Monday, September 8, 2014


He said more than once in his Mahabharata that he was born to write Vishnu Purana. He repeatedly called his composition “Vishnu Purana”. For him the story of the Kurus was worth telling because it gave him the opportunity to describe the lila of Vishnu in his avatara as Krishna. His Mahabharata incorporates episodes from Srimad Bhagavata, Harivansa and Skanda Purana. Thus in a sense composing Mahabharata was never an option for him, not something he had decided to do; doing it was his destiny! And what did he do? A number of times he said in his narrative that it was goddess Sarala who really composed and told him the couplets and he simply wrote them down. He wasn’t therefore the creator of the narrative, he was merely the scribe.
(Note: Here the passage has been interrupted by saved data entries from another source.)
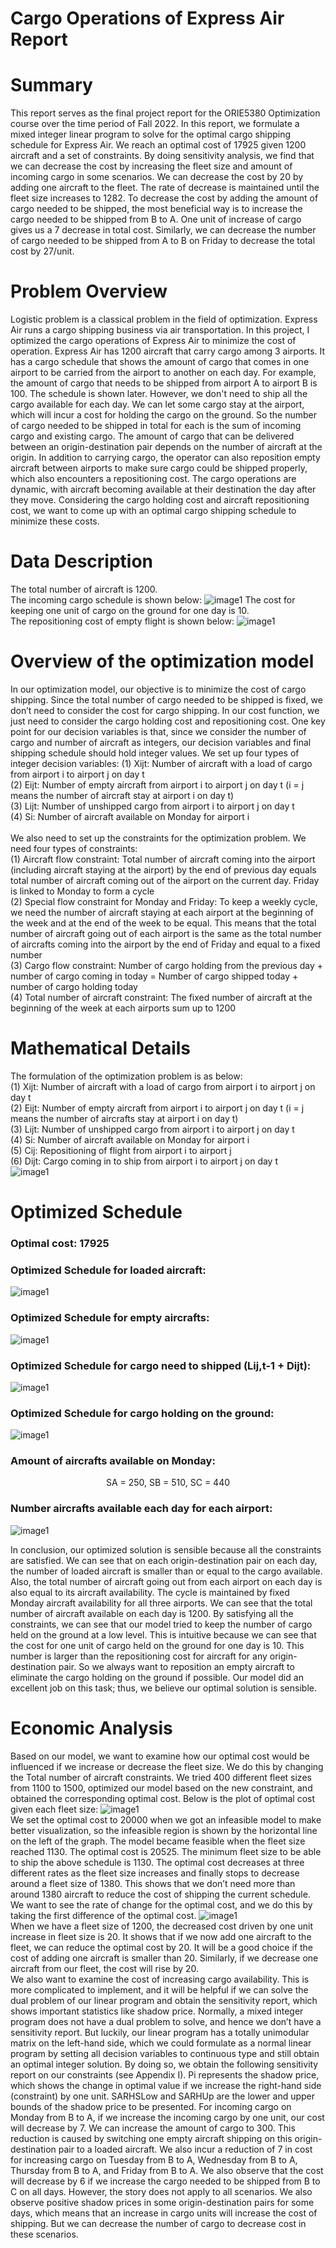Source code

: # Cargo Operations of Express Air Report
# Summary
This report serves as the final project report for the ORIE5380 Optimization course over the time period of Fall 2022.
In this report, we formulate a mixed integer linear program to solve for the optimal cargo shipping schedule for Express Air. We reach an optimal cost of 17925 given 1200 aircraft and a set of constraints. By doing sensitivity analysis, we find that we can decrease the cost by increasing the fleet size and amount of incoming cargo in some scenarios. We can decrease the cost by 20 by adding one aircraft to the fleet. The rate of decrease is maintained until the fleet size increases to 1282. To decrease the cost by adding the amount of cargo needed to be shipped, the most beneficial way is to increase the cargo needed to be shipped from B to A. One unit of increase of cargo gives us a 7 decrease in total cost. Similarly, we can decrease the number of cargo needed to be shipped from A to B on Friday to decrease the total cost by 27/unit.
# Problem Overview
Logistic problem is a classical problem in the field of optimization. Express Air runs a cargo shipping business via air transportation. In this project, I optimized the cargo operations of Express Air to minimize the cost of operation. Express Air has 1200 aircraft that carry cargo among 3 airports. It has a cargo schedule that shows the amount of cargo that comes in one airport to be carried from the airport to another on each day. For example, the amount of cargo that needs to be shipped from airport A to airport B is 100. The schedule is shown later. However, we don't need to ship all the cargo available for each day. We can let some cargo stay at the airport, which will incur a cost for holding the cargo on the ground. So the number of cargo needed to be shipped in total for each is the sum of incoming cargo and existing cargo.
The amount of cargo that can be delivered between an origin-destination pair depends on the number of aircraft at the origin. In addition to carrying cargo, the operator can also reposition empty aircraft between airports to make sure cargo could be shipped properly, which also encounters a repositioning cost. The cargo operations are dynamic, with aircraft becoming available at their destination the day after they move.
Considering the cargo holding cost and aircraft repositioning cost, we want to come up with an optimal cargo shipping schedule to minimize these costs.
# Data Description
The total number of aircraft is 1200. <br>
The incoming cargo schedule is shown below:
![image1](images/cargo_table.png)
The cost for keeping one unit of cargo on the ground for one day is 10. <br>
The repositioning cost of empty flight is shown below:
![image1](images/repositioning_cost.png)
# Overview of the optimization model
In our optimization model, our objective is to minimize the cost of cargo shipping. Since the total number of cargo needed to be shipped is fixed, we don’t need to consider the cost for cargo shipping. In our cost function, we just need to consider the cargo holding cost and repositioning cost.
One key point for our decision variables is that, since we consider the number of cargo and number of aircraft as integers, our decision variables and final shipping schedule should hold integer values. We set up four types of integer decision variables:
(1) Xijt: Number of aircraft with a load of cargo from airport i to airport j on day t <br>
(2) Eijt: Number of empty aircraft from airport i to airport j on day t (i = j means the number of aircraft stay at airport i on day t) <br>
(3) Lijt: Number of unshipped cargo from airport i to airport j on day t <br>
(4) Si: Number of aircraft available on Monday for airport i <br>
<br>
We also need to set up the constraints for the optimization problem. We need four types of constraints: <br>
(1) Aircraft flow constraint: Total number of aircraft coming into the airport (including aircraft staying at the airport) by the end of previous day equals total number of aircraft coming out of the airport on the current day. Friday is linked to Monday to form a cycle <br>
(2) Special flow constraint for Monday and Friday: To keep a weekly cycle, we need the number of aircraft staying at each airport at the beginning of the week and at the end of the week to be equal. This means that the total number of aircraft going out of each airport is the same as the total number of aircrafts coming into the airport by the end of Friday and equal to a fixed number <br>
(3) Cargo flow constraint: Number of cargo holding  from the previous day + number of cargo coming in today = Number of cargo shipped today + number of cargo holding today <br>
(4) Total number of aircraft constraint: The fixed number of aircraft at the beginning of the week at each airports sum up to 1200

# Mathematical Details
The formulation of the optimization problem is as below: <br>
(1) Xijt: Number of aircraft with a load of cargo from airport i to airport j on day t <br>
(2) Eijt: Number of empty aircraft from airport i to airport j on day t (i = j means the number of aircrafts stay at airport i on day t) <br>
(3) Lijt: Number of unshipped cargo from airport i to airport j on day t <br>
(4) Si: Number of aircraft available on Monday for airport i <br>
(5) Cij: Repositioning of flight from airport i to airport j <br>
(6) Dijt: Cargo coming in to ship from airport i to airport j on day t <br>
![image1](images/mathematical_formation.png)

# Optimized Schedule
### Optimal cost: 17925 <br>
### Optimized Schedule for loaded aircraft: <br>
![image1](images/optimized_loaded_craft.png)
### Optimized Schedule for empty aircrafts:
![image1](images/optimized_empty_craft.png)
### Optimized Schedule for cargo need to shipped (Lij,t-1 + Dijt):
![image1](images/optimized_cargo.png)
### Optimized Schedule for cargo holding on the ground:
![image1](images/optimized_holding.png)
### Amount of aircrafts available on Monday:
<p align="center"> SA = 250, SB = 510, SC = 440 </p>

### Number aircrafts available each day for each airport:
![image1](images/optimized_aircraft_availability.png)

In conclusion, our optimized solution is sensible because all the constraints are satisfied. We can see that on each origin-destination pair on each day, the number of loaded aircraft is smaller than or equal to the cargo available. Also, the total number of aircraft going out from each airport on each day is also equal to its aircraft availability. The cycle is maintained by fixed Monday aircraft availability for all three airports. We can see that the total number of aircraft available on each day is 1200. By satisfying all the constraints, we can see that our model tried to keep the number of cargo held on the ground at a low level. This is intuitive because we can see that the cost for one unit of cargo held on the ground for one day is 10. This number is larger than the repositioning cost for aircraft for any origin-destination pair. So we always want to reposition an empty aircraft to eliminate the cargo holding on the ground if possible. Our model did an excellent job on this task; thus, we believe our optimal solution is sensible.

# Economic Analysis
Based on our model, we want to examine how our optimal cost would be influenced if we increase or decrease the fleet size. We do this by changing the Total number of aircraft constraints. We tried 400 different fleet sizes from 1100 to 1500, optimized our model based on the new constraint, and obtained the corresponding optimal cost. Below is the plot of optimal cost given each fleet size:
![image1](images/fleet_size_opt_cost.png) <br>
We set the optimal cost to 20000 when we got an infeasible model to make better visualization, so the infeasible region is shown by the horizontal line on the left of the graph. The model became feasible when the fleet size reached 1130. The optimal cost is 20525. The minimum fleet size to be able to ship the above schedule is 1130. The optimal cost decreases at three different rates as the fleet size increases and finally stops to decrease around a fleet size of 1380. This shows that we don’t need more than around 1380 aircraft to reduce the cost of shipping the current schedule. We want to see the rate of change for the optimal cost, and we do this by taking the first difference of the optimal cost.
![image1](images/fleet_size_1_step_decrease_cost.png) <br>
When we have a fleet size of 1200, the decreased cost driven by one unit increase in fleet size is 20. It shows that if we now add one aircraft to the fleet, we can reduce the optimal cost by 20. It will be a good choice if the cost of adding one aircraft is smaller than 20. Similarly, if we decrease one aircraft from our fleet, the cost will rise by 20. <br>
We also want to examine the cost of increasing cargo availability. This is more complicated to implement, and it will be helpful if we can solve the dual problem of our linear program and obtain the sensitivity report, which shows important statistics like shadow price. Normally, a mixed integer program does not have a dual problem to solve, and hence we don’t have a sensitivity report. But luckily, our linear program has a totally unimodular matrix on the left-hand side, which we could formulate as a normal linear program by setting all decision variables to continuous type and still obtain an optimal integer solution. By doing so, we obtain the following sensitivity report on our constraints (see Appendix I). Pi represents the shadow price, which shows the change in optimal value if we increase the right-hand side (constraint) by one unit. SARHSLow and SARHUp are the lower and upper bounds of the shadow price to be presented. For incoming cargo on Monday from B to A, if we increase the incoming cargo by one unit, our cost will decrease by 7. We can increase the amount of cargo to 300. This reduction is caused by switching one empty aircraft shipping on this origin-destination pair to a loaded aircraft. We also incur a reduction of 7 in cost for increasing cargo on Tuesday from B to A, Wednesday from B to A, Thursday from B to A, and Friday from B to A. We also observe that the cost will decrease by 6  if we increase the cargo needed to be shipped from B to C on all days. However, the story does not apply to all scenarios. We also observe positive shadow prices in some origin-destination pairs for some days, which means that an increase in cargo units will increase the cost of shipping. But we can decrease the number of cargo to decrease cost in these scenarios.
Saying these, he was probably protecting himself from attacks of the Sanskrit-knowing scholars, the brahmins, who constituted the powerful educational authority of his days. A non-brahmin, he had not merely composed (or rather “dared to compose”) Mahabharata in Odia (this was the first time any classical text was composed in Odia), he had the temerity to deviate from Vyasa Mahabharata to such a significant extent.   
It is said about the sixteenth century Odia poet Jagannatha Dasa that he wrote Srimad Bhagavata in Odia language so that his mother who did not know Sanskrit would understand this sacred composition and gain religious merit (punya). Nothing of this sort has been said about Sarala Dasa. Surely those who came to listen to his composition did not know Sanskrit and were excluded from the educationally privileged section of the society. They were in his mind when he retold the story; one’s audience is always in one’s mind when one narrates a story. But he made no mention of it in his narrative. May be we can conclude that Sarala’s narrative purpose was the purpose of every creative artist, namely to express himself, and as a teller of a puranic story, his purpose was the same as the composers of all puranas, namely to delight, edify and spiritually elevate his audience.   
Incidentally in Sarala Mahabharata there is no mention of sarpa jajna (snake sacrifice). There is no mention of the curse on King Parikshita, his death on account of that curse and his son, Janmejaya’s revenge. In Sarala’s retelling, the sages of Naimesharanya were not the listeners of the Mahabharata story from Suta, which he had heard at the sarpa jajna of King Janmejaya. Here sage Agastya (better known in the relevant literature as “Agasti”) was the narrator and the great king Vaibasuta Manu was his listener. After worshiping him, the King prayed to the great seer to tell him how to attain moksa and in response the sage began his narrative, which was about moksa, not jaya (victory). For Agastya, for Sarala by implication, listening with devotion to the lila of Narayana is what would bring moksa to the listener.
If Mahabharata, i.e., Vishnu Purana, is to be the narrative of moksa, could it be most appropriately contextualized in a violent situation, where a grieving and angry king was seeking revenge on the killer of his father through a terrible jajna that would destroy all snakes? Isn’t a shishya seeking the marga (path) to moksa from a guru, who was a seer, a more appropriate context for Visnu Purana?